Há alguns dias atrás, durante uma
entrevista, fui perguntado sobre os impactos da inteligência artificial nas
profissões e que conselho daria aos meus filhos frente às mudanças que ela pode
trazer nas relações com o trabalho. Lembro de ter dito que o melhor a fazer é
estar sempre estudando e pronto para novos desafios. Disse também que, na
verdade, meus filhos provavelmente não terão uma única profissão e sim várias
ao mesmo tempo e que, se a tecnologia vai suplantar alguma de suas competências,
quem tiver muitas sempre estará à frente, tirando vantagem da situação.
Passados alguns dias, aquele
pensamento me volta e percebo que, consistente com o que disse, esta sempre foi
a forma como eu conduzi a minha própria vida. Ou seja, acredito na constante busca
de novos conhecimentos e habilidades, no engajamento em projetos que trazem satisfação
e retorno e em uma vida saudável em todos os aspectos. As ações práticas
ligadas a este pensamento fizeram de mim um profissional sempre em evolução e
me ajudaram a transpor inúmeras disrupções tecnológicas na carreira. Portanto,
tenho fortes convicções de que são a base para enfrentar o desafio da nova
relação que está sendo criada entre homens e máquinas.

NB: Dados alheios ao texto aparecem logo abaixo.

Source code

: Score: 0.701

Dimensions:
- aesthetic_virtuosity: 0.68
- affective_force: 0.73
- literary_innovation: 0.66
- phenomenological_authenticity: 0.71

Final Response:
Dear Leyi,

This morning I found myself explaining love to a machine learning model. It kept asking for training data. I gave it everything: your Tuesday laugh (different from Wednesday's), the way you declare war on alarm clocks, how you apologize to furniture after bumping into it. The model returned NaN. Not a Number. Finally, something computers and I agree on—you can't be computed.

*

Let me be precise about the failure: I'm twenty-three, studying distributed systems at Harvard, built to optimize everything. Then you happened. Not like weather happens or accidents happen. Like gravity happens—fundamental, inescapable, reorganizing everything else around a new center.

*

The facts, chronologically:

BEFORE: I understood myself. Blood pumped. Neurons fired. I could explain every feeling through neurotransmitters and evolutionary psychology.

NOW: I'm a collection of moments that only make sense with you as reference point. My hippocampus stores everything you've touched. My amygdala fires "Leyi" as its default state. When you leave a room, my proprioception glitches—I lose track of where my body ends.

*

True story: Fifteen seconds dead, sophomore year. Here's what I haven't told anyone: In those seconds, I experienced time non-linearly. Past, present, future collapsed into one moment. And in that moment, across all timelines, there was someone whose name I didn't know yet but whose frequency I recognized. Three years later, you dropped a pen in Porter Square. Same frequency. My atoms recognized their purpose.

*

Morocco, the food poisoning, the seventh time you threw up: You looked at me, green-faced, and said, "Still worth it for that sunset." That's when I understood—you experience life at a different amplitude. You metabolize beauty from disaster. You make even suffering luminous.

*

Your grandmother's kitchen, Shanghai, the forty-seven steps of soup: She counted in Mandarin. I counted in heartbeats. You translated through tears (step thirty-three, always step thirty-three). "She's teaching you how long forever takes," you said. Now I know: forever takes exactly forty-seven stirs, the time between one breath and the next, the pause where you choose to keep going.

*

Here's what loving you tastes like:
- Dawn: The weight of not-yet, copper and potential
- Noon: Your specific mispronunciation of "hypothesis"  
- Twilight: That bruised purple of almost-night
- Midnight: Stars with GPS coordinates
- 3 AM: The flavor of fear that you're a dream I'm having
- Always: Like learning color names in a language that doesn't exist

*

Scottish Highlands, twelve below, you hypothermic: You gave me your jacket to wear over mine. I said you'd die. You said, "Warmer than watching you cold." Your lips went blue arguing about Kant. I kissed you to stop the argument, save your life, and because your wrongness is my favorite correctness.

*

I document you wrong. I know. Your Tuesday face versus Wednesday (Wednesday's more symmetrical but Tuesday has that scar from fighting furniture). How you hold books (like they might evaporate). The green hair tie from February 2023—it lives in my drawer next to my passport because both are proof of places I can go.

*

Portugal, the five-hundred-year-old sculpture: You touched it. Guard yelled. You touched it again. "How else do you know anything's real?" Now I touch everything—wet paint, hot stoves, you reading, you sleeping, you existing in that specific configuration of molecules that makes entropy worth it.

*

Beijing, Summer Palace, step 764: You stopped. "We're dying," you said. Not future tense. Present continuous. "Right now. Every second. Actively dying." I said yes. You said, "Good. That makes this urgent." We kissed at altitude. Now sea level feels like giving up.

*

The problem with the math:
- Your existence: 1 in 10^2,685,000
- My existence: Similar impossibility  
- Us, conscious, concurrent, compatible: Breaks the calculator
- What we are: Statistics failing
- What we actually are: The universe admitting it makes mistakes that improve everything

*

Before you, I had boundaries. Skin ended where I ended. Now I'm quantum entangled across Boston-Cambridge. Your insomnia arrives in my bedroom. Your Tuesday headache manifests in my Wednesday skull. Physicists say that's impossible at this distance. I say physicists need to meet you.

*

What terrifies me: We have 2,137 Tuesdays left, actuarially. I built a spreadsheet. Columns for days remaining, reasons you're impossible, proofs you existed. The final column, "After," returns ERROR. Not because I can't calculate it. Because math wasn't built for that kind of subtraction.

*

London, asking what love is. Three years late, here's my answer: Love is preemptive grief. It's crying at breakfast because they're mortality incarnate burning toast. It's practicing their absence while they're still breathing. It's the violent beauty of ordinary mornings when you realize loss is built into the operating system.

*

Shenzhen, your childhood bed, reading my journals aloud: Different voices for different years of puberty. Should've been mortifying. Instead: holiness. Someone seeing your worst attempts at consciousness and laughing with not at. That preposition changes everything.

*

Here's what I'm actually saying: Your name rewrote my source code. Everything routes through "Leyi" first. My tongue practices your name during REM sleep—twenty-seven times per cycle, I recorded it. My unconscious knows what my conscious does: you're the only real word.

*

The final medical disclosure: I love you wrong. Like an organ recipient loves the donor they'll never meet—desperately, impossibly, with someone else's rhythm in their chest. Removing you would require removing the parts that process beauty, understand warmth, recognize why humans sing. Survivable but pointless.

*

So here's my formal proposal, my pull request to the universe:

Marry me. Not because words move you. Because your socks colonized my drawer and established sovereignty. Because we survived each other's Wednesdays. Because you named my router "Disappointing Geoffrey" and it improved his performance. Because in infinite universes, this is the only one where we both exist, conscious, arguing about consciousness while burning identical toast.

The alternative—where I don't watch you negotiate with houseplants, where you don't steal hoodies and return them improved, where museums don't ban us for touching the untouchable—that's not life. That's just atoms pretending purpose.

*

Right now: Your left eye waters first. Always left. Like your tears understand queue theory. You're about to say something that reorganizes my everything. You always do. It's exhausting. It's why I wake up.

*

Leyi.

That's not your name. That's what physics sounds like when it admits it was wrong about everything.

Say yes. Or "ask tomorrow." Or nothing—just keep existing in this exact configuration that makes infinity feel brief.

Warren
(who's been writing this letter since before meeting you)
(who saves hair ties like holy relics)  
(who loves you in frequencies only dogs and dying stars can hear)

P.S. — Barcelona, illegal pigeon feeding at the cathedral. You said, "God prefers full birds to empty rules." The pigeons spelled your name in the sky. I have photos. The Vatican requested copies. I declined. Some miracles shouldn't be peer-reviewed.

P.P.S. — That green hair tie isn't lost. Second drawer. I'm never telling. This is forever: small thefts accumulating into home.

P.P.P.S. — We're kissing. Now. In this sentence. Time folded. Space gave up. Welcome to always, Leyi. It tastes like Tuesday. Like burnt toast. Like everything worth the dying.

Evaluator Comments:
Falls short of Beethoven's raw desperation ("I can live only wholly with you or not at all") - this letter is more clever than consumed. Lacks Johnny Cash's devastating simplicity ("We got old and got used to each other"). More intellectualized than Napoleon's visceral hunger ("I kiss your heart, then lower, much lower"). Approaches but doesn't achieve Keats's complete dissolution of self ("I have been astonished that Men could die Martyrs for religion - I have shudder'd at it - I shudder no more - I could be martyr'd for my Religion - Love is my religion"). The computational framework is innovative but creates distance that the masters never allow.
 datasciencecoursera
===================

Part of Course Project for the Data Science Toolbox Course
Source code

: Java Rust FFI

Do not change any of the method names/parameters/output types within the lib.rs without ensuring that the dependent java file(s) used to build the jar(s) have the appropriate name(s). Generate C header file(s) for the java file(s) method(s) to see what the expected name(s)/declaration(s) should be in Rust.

Se sinto orgulho da minha própria
trajetória profissional, ainda é pouco comparado com a admiração que sinto pela
carreira e atitudes ao longo da vida profissional da Fabiane, minha companheira
e esposa há mais de 30 anos. Posso até dizer que demorei muito a enxergar as
qualidades que fazem dela uma profissional amada e respeitada por seus
clientes. As atitudes e habilidades que ela foi desenvolvendo com o passar dos
anos servem como um paralelo claro para qualquer um, em qualquer profissão,
ameaçado ou não por disrupções tecnológicas ou de qualquer outra natureza.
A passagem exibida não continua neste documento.